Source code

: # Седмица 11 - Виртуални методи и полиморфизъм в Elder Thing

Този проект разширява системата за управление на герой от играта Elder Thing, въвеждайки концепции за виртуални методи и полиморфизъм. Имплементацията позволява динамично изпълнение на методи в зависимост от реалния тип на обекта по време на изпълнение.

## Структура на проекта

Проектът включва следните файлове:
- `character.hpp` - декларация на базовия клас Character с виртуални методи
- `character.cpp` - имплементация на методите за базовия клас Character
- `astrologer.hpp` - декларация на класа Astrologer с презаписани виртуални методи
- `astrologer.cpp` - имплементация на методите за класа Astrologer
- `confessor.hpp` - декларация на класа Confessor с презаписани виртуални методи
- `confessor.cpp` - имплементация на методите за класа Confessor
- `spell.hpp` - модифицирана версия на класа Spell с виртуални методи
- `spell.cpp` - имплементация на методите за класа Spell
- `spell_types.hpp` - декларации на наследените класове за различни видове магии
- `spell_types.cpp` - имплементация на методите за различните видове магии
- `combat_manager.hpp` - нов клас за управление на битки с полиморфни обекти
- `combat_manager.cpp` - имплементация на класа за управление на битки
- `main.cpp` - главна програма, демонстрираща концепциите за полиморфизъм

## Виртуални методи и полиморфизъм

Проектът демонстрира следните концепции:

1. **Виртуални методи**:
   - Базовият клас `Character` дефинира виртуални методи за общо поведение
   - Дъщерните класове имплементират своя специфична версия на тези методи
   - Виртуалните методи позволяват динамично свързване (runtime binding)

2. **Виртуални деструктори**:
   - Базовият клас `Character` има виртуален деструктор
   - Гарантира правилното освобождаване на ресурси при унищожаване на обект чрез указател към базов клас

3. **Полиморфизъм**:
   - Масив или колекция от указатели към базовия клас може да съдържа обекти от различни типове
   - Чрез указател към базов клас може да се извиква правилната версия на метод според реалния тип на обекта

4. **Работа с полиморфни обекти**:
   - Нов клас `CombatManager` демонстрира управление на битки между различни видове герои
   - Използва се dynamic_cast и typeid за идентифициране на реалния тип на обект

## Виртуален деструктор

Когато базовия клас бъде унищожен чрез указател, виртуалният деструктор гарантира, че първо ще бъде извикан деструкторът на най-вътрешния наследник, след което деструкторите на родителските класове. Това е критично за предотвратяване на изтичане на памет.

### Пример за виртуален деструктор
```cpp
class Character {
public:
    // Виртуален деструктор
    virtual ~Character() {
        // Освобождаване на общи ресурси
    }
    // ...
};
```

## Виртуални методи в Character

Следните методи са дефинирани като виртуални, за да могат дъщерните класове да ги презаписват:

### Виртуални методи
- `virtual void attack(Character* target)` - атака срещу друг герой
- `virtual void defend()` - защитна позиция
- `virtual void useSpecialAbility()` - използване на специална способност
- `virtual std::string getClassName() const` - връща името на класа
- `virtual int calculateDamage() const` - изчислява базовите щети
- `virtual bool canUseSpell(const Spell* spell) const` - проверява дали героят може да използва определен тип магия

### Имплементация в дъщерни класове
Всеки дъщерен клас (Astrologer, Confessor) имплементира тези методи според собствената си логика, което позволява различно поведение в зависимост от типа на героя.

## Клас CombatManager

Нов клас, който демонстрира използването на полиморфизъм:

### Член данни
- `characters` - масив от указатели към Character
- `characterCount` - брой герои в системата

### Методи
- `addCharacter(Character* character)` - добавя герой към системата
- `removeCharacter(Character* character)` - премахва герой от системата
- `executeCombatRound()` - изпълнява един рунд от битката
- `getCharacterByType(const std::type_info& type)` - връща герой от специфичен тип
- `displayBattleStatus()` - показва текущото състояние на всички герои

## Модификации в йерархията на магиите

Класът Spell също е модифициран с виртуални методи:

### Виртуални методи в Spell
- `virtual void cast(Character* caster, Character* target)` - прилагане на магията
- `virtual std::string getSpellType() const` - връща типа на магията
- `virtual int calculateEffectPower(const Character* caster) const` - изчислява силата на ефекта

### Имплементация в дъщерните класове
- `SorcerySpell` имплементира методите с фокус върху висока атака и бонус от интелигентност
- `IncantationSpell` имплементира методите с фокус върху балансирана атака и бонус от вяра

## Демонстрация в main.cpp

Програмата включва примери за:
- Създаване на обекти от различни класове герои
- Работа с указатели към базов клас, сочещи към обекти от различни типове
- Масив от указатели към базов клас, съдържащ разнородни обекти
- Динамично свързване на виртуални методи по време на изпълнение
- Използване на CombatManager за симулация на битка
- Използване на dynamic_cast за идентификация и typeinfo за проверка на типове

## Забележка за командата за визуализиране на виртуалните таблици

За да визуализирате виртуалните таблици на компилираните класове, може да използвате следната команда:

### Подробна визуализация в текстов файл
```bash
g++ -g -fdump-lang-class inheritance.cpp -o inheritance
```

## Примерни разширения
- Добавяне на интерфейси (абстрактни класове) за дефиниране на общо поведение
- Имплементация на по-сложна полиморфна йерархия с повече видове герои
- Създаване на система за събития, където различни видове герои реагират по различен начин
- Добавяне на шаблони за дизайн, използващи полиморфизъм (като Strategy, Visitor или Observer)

· · · · · · ·

TASK BRIEF
Copy every line of the records, leaving nothing out.

OUTPUT OF THE EXERCISE
Source code

: # Седмица 11 - Виртуални методи и полиморфизъм в Elder Thing

Този проект разширява системата за управление на герой от играта Elder Thing, въвеждайки концепции за виртуални методи и полиморфизъм. Имплементацията позволява динамично изпълнение на методи в зависимост от реалния тип на обекта по време на изпълнение.

## Структура на проекта

Проектът включва следните файлове:
- `character.hpp` - декларация на базовия клас Character с виртуални методи
- `character.cpp` - имплементация на методите за базовия клас Character
- `astrologer.hpp` - декларация на класа Astrologer с презаписани виртуални методи
- `astrologer.cpp` - имплементация на методите за класа Astrologer
- `confessor.hpp` - декларация на класа Confessor с презаписани виртуални методи
- `confessor.cpp` - имплементация на методите за класа Confessor
- `spell.hpp` - модифицирана версия на класа Spell с виртуални методи
- `spell.cpp` - имплементация на методите за класа Spell
- `spell_types.hpp` - декларации на наследените класове за различни видове магии
- `spell_types.cpp` - имплементация на методите за различните видове магии
- `combat_manager.hpp` - нов клас за управление на битки с полиморфни обекти
- `combat_manager.cpp` - имплементация на класа за управление на битки
- `main.cpp` - главна програма, демонстрираща концепциите за полиморфизъм

## Виртуални методи и полиморфизъм

Проектът демонстрира следните концепции:

1. **Виртуални методи**:
   - Базовият клас `Character` дефинира виртуални методи за общо поведение
   - Дъщерните класове имплементират своя специфична версия на тези методи
   - Виртуалните методи позволяват динамично свързване (runtime binding)

2. **Виртуални деструктори**:
   - Базовият клас `Character` има виртуален деструктор
   - Гарантира правилното освобождаване на ресурси при унищожаване на обект чрез указател към базов клас

3. **Полиморфизъм**:
   - Масив или колекция от указатели към базовия клас може да съдържа обекти от различни типове
   - Чрез указател към базов клас може да се извиква правилната версия на метод според реалния тип на обекта

4. **Работа с полиморфни обекти**:
   - Нов клас `CombatManager` демонстрира управление на битки между различни видове герои
   - Използва се dynamic_cast и typeid за идентифициране на реалния тип на обект

## Виртуален деструктор

Когато базовия клас бъде унищожен чрез указател, виртуалният деструктор гарантира, че първо ще бъде извикан деструкторът на най-вътрешния наследник, след което деструкторите на родителските класове. Това е критично за предотвратяване на изтичане на памет.

### Пример за виртуален деструктор
```cpp
class Character {
public:
    // Виртуален деструктор
    virtual ~Character() {
        // Освобождаване на общи ресурси
    }
    // ...
};
```

## Виртуални методи в Character

Следните методи са дефинирани като виртуални, за да могат дъщерните класове да ги презаписват:

### Виртуални методи
- `virtual void attack(Character* target)` - атака срещу друг герой
- `virtual void defend()` - защитна позиция
- `virtual void useSpecialAbility()` - използване на специална способност
- `virtual std::string getClassName() const` - връща името на класа
- `virtual int calculateDamage() const` - изчислява базовите щети
- `virtual bool canUseSpell(const Spell* spell) const` - проверява дали героят може да използва определен тип магия

### Имплементация в дъщерни класове
Всеки дъщерен клас (Astrologer, Confessor) имплементира тези методи според собствената си логика, което позволява различно поведение в зависимост от типа на героя.

## Клас CombatManager

Нов клас, който демонстрира използването на полиморфизъм:

### Член данни
- `characters` - масив от указатели към Character
- `characterCount` - брой герои в системата

### Методи
- `addCharacter(Character* character)` - добавя герой към системата
- `removeCharacter(Character* character)` - премахва герой от системата
- `executeCombatRound()` - изпълнява един рунд от битката
- `getCharacterByType(const std::type_info& type)` - връща герой от специфичен тип
- `displayBattleStatus()` - показва текущото състояние на всички герои

## Модификации в йерархията на магиите

Класът Spell също е модифициран с виртуални методи:

### Виртуални методи в Spell
- `virtual void cast(Character* caster, Character* target)` - прилагане на магията
- `virtual std::string getSpellType() const` - връща типа на магията
- `virtual int calculateEffectPower(const Character* caster) const` - изчислява силата на ефекта

### Имплементация в дъщерните класове
- `SorcerySpell` имплементира методите с фокус върху висока атака и бонус от интелигентност
- `IncantationSpell` имплементира методите с фокус върху балансирана атака и бонус от вяра

## Демонстрация в main.cpp

Програмата включва примери за:
- Създаване на обекти от различни класове герои
- Работа с указатели към базов клас, сочещи към обекти от различни типове
- Масив от указатели към базов клас, съдържащ разнородни обекти
- Динамично свързване на виртуални методи по време на изпълнение
- Използване на CombatManager за симулация на битка
- Използване на dynamic_cast за идентификация и typeinfo за проверка на типове

## Забележка за командата за визуализиране на виртуалните таблици

За да визуализирате виртуалните таблици на компилираните класове, може да използвате следната команда:

### Подробна визуализация в текстов файл
```bash
g++ -g -fdump-lang-class inheritance.cpp -o inheritance
```

## Примерни разширения
- Добавяне на интерфейси (абстрактни класове) за дефиниране на общо поведение
- Имплементация на по-сложна полиморфна йерархия с повече видове герои
- Създаване на система за събития, където различни видове герои реагират по различен начин
- Добавяне на шаблони за дизайн, използващи полиморфизъм (като Strategy, Visitor или Observer)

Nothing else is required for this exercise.